Hypericum monogynum extract inhibits human aortic valve interstitial cell calcification by interfering with the EGFR/PI3K/AKT signaling pathway

Calcific aortic valve disease (CAVD) is a serious heart valve condition with increasing global prevalence. Currently, transcatheter aortic valve implantation (TAVI) or surgical aortic valve replacement (SAVR) represents the only available treatment strategy, as no pharmaceutical therapies for CAVD are approved. The aim of this study was to identify compounds capable of inhibiting osteogenic differentiation of human aortic valve interstitial cells (hVICs), a process critically implicated in CAVD pathogenesis, and to elucidate the underlying molecular mechanism. From an in-house library of 88 compounds screened via dot-blotting, we identified chipericumin D, a natural compound extracted from Hypericum monogynum L., as a candidate exhibiting potent inhibitory activity against hVIC osteogenic differentiation. Network pharmacology analysis, molecular docking, drug affinity responsive target stability (DARTS), cellular thermal shift assay (CETSA), and surface plasmon resonance (SPR) collectively demonstrated direct binding of chipericumin D to the epidermal growth factor receptor (EGFR).
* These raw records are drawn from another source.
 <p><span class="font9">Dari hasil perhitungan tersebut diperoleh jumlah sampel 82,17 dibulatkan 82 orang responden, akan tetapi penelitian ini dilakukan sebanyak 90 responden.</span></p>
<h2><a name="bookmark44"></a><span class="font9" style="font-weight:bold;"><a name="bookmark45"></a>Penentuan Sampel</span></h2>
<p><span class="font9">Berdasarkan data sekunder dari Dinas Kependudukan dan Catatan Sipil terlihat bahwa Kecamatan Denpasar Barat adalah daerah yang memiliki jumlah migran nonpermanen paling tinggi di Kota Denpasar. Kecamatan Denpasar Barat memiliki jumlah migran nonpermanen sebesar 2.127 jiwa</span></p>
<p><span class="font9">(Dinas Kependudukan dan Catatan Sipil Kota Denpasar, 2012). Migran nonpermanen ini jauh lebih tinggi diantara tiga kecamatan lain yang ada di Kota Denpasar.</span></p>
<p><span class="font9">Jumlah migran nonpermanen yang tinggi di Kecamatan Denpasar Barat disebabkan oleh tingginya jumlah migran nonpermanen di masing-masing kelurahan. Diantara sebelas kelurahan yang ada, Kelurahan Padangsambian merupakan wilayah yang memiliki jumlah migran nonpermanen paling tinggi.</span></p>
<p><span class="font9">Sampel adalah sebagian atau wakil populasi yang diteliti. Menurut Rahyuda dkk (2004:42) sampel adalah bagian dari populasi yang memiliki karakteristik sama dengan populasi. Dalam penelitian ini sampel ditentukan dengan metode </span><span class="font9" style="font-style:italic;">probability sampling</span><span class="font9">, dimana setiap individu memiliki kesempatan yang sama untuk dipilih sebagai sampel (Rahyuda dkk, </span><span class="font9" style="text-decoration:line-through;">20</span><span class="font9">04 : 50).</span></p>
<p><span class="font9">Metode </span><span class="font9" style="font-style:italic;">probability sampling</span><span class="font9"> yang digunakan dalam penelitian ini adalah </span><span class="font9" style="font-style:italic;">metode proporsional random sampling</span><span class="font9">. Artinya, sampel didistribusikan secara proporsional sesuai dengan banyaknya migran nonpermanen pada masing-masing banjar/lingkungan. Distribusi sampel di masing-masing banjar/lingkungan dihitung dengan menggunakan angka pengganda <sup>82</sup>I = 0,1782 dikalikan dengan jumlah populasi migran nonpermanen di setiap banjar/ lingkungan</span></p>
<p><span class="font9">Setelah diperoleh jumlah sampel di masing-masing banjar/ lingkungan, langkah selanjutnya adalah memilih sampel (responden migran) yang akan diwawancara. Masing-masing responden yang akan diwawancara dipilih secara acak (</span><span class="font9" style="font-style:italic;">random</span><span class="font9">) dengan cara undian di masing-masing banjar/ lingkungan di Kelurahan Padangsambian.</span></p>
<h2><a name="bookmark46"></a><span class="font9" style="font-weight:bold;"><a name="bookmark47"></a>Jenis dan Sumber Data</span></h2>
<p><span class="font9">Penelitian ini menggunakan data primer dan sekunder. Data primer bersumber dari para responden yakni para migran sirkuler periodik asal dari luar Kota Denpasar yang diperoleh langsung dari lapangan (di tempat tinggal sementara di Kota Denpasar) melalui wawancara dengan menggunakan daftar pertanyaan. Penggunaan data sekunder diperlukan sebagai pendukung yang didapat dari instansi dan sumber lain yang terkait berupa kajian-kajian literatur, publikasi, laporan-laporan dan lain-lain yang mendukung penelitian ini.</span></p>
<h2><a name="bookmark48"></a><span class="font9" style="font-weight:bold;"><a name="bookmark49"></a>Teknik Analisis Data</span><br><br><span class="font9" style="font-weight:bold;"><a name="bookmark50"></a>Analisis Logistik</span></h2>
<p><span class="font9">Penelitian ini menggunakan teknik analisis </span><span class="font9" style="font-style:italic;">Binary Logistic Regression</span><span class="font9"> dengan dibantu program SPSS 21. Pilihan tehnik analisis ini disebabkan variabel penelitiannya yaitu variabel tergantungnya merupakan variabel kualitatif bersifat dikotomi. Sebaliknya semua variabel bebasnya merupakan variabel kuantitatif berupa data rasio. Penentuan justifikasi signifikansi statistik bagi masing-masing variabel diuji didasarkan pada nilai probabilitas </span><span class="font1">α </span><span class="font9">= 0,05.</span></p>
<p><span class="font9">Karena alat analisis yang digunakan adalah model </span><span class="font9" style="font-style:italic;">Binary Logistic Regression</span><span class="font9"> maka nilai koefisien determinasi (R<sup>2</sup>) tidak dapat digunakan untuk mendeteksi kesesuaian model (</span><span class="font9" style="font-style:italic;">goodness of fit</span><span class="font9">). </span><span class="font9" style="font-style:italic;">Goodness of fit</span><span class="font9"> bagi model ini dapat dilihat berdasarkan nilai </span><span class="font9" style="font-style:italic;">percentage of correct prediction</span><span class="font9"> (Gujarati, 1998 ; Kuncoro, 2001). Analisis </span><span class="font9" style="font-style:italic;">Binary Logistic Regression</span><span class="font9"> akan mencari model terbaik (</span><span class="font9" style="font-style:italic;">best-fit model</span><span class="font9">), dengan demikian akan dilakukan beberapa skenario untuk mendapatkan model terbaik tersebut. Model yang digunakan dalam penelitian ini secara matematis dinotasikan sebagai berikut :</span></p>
Furthermore, chipericumin D suppressed activation of the EGFR/phosphatidylinositol 3-kinase (PI3K)/protein kinase B (AKT) signaling pathway in hVICs cultured under osteogenic medium (OM) conditions. These findings indicate that chipericumin D is a promising therapeutic candidate for CAVD, and provide preliminary evidence that EGFR constitutes a novel molecular target for CAVD intervention.